• [Problem description]
Could you set down exactly the lines that start at the one containing "(not yet implemented)" and end at the final line of the material below?

(Supplied records)

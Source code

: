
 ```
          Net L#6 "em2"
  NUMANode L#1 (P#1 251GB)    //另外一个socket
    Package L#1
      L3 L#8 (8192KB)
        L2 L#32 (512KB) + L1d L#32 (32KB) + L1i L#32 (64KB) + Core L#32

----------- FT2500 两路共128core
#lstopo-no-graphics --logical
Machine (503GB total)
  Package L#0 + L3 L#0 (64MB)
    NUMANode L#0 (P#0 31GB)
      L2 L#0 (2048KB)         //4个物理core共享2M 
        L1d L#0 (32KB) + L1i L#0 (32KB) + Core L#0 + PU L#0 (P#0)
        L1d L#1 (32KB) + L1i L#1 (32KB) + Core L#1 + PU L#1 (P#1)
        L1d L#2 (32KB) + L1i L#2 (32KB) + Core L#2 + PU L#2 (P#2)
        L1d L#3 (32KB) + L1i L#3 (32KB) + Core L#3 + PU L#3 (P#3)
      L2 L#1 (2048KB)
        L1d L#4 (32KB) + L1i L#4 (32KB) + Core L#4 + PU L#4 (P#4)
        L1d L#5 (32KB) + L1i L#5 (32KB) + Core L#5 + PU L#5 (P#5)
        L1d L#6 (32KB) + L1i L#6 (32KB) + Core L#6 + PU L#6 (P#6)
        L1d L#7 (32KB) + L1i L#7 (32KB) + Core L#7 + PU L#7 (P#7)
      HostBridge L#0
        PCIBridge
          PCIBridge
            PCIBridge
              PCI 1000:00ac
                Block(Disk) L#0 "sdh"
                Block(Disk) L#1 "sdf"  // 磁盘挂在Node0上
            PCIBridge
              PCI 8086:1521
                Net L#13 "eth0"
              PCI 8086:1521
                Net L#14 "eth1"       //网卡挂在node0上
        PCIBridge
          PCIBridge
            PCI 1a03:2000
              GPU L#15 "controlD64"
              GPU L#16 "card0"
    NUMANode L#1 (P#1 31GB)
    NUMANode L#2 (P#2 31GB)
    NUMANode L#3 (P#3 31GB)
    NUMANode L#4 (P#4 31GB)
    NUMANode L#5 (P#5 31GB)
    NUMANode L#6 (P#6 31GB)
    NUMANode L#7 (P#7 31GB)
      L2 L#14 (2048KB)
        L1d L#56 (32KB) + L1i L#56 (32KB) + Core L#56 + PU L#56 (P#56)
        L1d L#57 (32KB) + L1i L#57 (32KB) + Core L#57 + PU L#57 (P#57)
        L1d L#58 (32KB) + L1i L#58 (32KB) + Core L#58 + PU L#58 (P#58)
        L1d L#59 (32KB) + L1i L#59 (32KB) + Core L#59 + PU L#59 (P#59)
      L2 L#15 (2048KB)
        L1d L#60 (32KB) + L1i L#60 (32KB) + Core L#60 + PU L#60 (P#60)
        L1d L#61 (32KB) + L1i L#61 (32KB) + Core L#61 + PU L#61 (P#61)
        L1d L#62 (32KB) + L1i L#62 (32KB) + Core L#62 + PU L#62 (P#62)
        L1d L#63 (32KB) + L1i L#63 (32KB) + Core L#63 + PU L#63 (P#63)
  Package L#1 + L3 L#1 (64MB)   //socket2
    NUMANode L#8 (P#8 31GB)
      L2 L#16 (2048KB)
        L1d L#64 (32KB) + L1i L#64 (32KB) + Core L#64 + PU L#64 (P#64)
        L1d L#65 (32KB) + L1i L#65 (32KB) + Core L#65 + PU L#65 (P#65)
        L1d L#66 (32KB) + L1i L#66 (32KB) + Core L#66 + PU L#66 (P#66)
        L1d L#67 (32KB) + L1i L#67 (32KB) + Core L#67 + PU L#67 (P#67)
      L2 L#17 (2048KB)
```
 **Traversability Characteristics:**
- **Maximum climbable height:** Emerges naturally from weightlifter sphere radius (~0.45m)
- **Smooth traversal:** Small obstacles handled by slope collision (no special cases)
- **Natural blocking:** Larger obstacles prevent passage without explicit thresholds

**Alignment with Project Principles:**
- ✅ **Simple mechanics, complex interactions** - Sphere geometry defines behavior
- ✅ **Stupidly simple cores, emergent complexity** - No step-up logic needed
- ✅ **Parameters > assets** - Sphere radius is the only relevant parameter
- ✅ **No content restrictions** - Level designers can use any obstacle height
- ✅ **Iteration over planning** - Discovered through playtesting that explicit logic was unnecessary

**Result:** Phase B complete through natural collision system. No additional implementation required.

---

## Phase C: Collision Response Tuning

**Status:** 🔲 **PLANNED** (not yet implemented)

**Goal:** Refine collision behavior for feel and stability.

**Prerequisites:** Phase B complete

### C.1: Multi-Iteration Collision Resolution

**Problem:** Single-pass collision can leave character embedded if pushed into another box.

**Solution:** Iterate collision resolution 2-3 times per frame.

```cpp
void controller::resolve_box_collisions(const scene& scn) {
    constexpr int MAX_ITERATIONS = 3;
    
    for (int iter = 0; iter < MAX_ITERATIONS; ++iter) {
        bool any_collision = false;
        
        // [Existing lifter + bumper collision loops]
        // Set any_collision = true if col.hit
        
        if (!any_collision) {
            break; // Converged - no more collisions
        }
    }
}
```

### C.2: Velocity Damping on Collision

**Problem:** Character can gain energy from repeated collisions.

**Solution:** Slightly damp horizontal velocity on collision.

(End Supplied records)

• [Exercise result]
**Status:** 🔲 **PLANNED** (not yet implemented)

**Goal:** Refine collision behavior for feel and stability.

**Prerequisites:** Phase B complete

### C.1: Multi-Iteration Collision Resolution

**Problem:** Single-pass collision can leave character embedded if pushed into another box.

**Solution:** Iterate collision resolution 2-3 times per frame.

```cpp
void controller::resolve_box_collisions(const scene& scn) {
    constexpr int MAX_ITERATIONS = 3;
    
    for (int iter = 0; iter < MAX_ITERATIONS; ++iter) {
        bool any_collision = false;
        
        // [Existing lifter + bumper collision loops]
        // Set any_collision = true if col.hit
        
        if (!any_collision) {
            break; // Converged - no more collisions
        }
    }
}
```

### C.2: Velocity Damping on Collision

**Problem:** Character can gain energy from repeated collisions.

**Solution:** Slightly damp horizontal velocity on collision.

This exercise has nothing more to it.